The 2018 midterm elections are bearing an unfortunate resemblance to the 2016 presidential race – a number of suspicious accounts, some meant to exert influence on the outcomes, acting in “coordinated inauthentic behavior” have been found on Facebook. Only this time, the social media company has banned the accounts before the election.

“We're still in the very early stages of our investigation and don't have all the facts — including who may be behind this,” Facebook said of the 32 banned accounts and pages. “But we are sharing what we know today given the connection between these bad actors and protests that are planned in Washington next week.”

Two weeks ago Facebook initially found eight Facebook pages and 17 profiles and seven Instagram accounts, created between March 2017 and May 2018, that violated the company's policies regarding coordinated unauthentic behavior, Facebook's head of cybersecurity policy, Nathaniel Gleicher, wrote. After completing an investigation, Facebook removed those pages and accounts and reported its findings – which showed that more than 290,000 accounts followed one or more of the pages - to law enforcement in the U.S., Congress, tech companies and the Atlantic Council's Digital Forensic Research Lab.

The company offered examples of the pages, including “Aztlan Warriors,” “Black Elevation,” “Mindful Being,” and “Resisters.”

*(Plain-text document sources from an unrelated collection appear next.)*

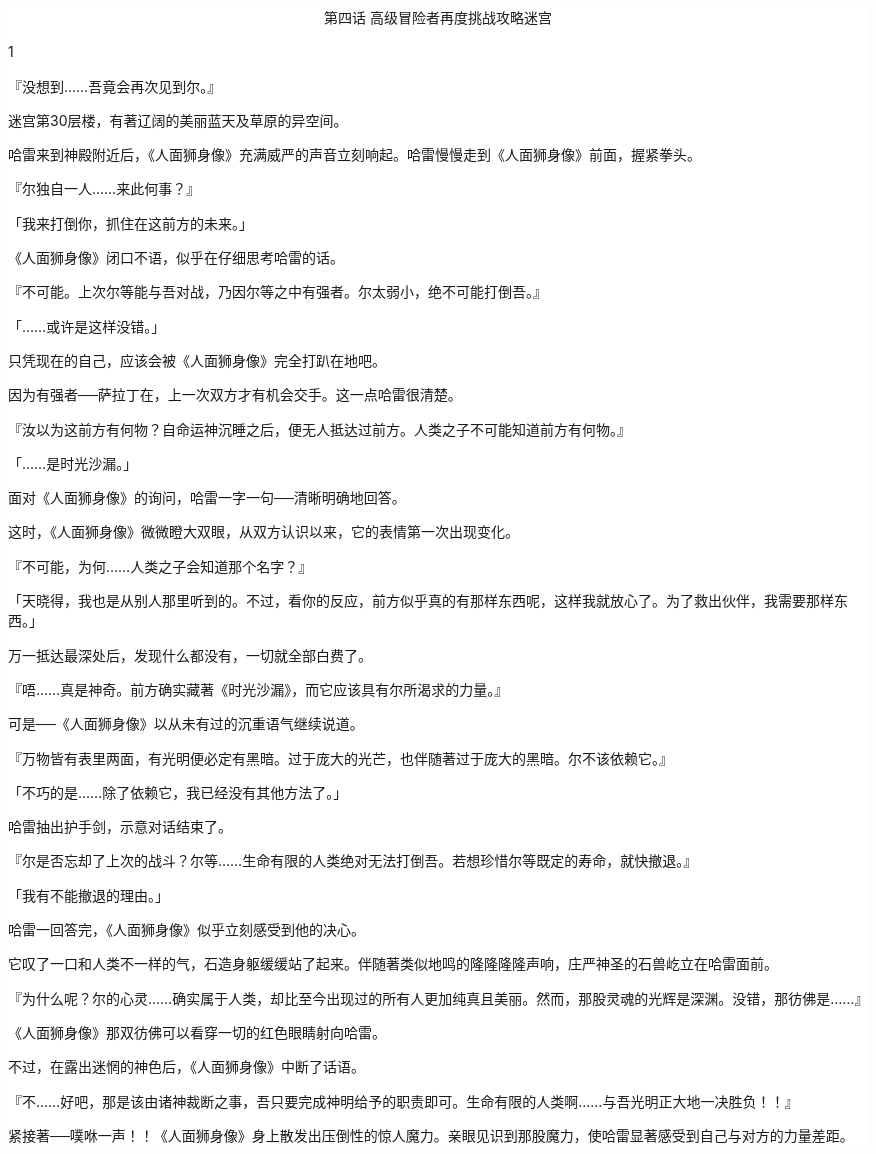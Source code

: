 <p align="center">第四话 高级冒险者再度挑战攻略迷宫</p>

1

『没想到……吾竟会再次见到尔。』

迷宫第30层楼，有著辽阔的美丽蓝天及草原的异空间。

哈雷来到神殿附近后，《人面狮身像》充满威严的声音立刻响起。哈雷慢慢走到《人面狮身像》前面，握紧拳头。

『尔独自一人……来此何事？』

「我来打倒你，抓住在这前方的未来。」

《人面狮身像》闭口不语，似乎在仔细思考哈雷的话。

『不可能。上次尔等能与吾对战，乃因尔等之中有强者。尔太弱小，绝不可能打倒吾。』

「……或许是这样没错。」

只凭现在的自己，应该会被《人面狮身像》完全打趴在地吧。

因为有强者──萨拉丁在，上一次双方才有机会交手。这一点哈雷很清楚。

『汝以为这前方有何物？自命运神沉睡之后，便无人抵达过前方。人类之子不可能知道前方有何物。』

「……是时光沙漏。」

面对《人面狮身像》的询问，哈雷一字一句──清晰明确地回答。

这时，《人面狮身像》微微瞪大双眼，从双方认识以来，它的表情第一次出现变化。

『不可能，为何……人类之子会知道那个名字？』

「天晓得，我也是从别人那里听到的。不过，看你的反应，前方似乎真的有那样东西呢，这样我就放心了。为了救出伙伴，我需要那样东西。」

万一抵达最深处后，发现什么都没有，一切就全部白费了。

『唔……真是神奇。前方确实藏著《时光沙漏》，而它应该具有尔所渴求的力量。』

可是──《人面狮身像》以从未有过的沉重语气继续说道。

『万物皆有表里两面，有光明便必定有黑暗。过于庞大的光芒，也伴随著过于庞大的黑暗。尔不该依赖它。』

「不巧的是……除了依赖它，我已经没有其他方法了。」

哈雷抽出护手剑，示意对话结束了。

『尔是否忘却了上次的战斗？尔等……生命有限的人类绝对无法打倒吾。若想珍惜尔等既定的寿命，就快撤退。』

「我有不能撤退的理由。」

哈雷一回答完，《人面狮身像》似乎立刻感受到他的决心。

它叹了一口和人类不一样的气，石造身躯缓缓站了起来。伴随著类似地鸣的隆隆隆隆声响，庄严神圣的石兽屹立在哈雷面前。

『为什么呢？尔的心灵……确实属于人类，却比至今出现过的所有人更加纯真且美丽。然而，那股灵魂的光辉是深渊。没错，那彷佛是……』

《人面狮身像》那双彷佛可以看穿一切的红色眼睛射向哈雷。

不过，在露出迷惘的神色后，《人面狮身像》中断了话语。

『不……好吧，那是该由诸神裁断之事，吾只要完成神明给予的职责即可。生命有限的人类啊……与吾光明正大地一决胜负！！』

紧接著──噗咻一声！！《人面狮身像》身上散发出压倒性的惊人魔力。亲眼见识到那股魔力，使哈雷显著感受到自己与对方的力量差距。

Gleicher believes that the company's efforts to curb influence campaigns and boost transparency on the platform have compelled the bad actors to be “more careful to cover their tracks” than the Russian Internet Research Agency (IRA) was during the 2016 campaign, using VPNs and internet phone services to obscure their activities and paying third parties to run ads – which Facebook said amounted to about $11,000.

While some activity surrounding the accounts and pages “is consistent with what [was seen] from the IRA before and after the 2016 elections” and Facebook has “found evidence of some connections between these accounts and IRA accounts” disabled last year, Gleicher said the company still doesn't “have firm evidence to say with certainty who's behind this effort.”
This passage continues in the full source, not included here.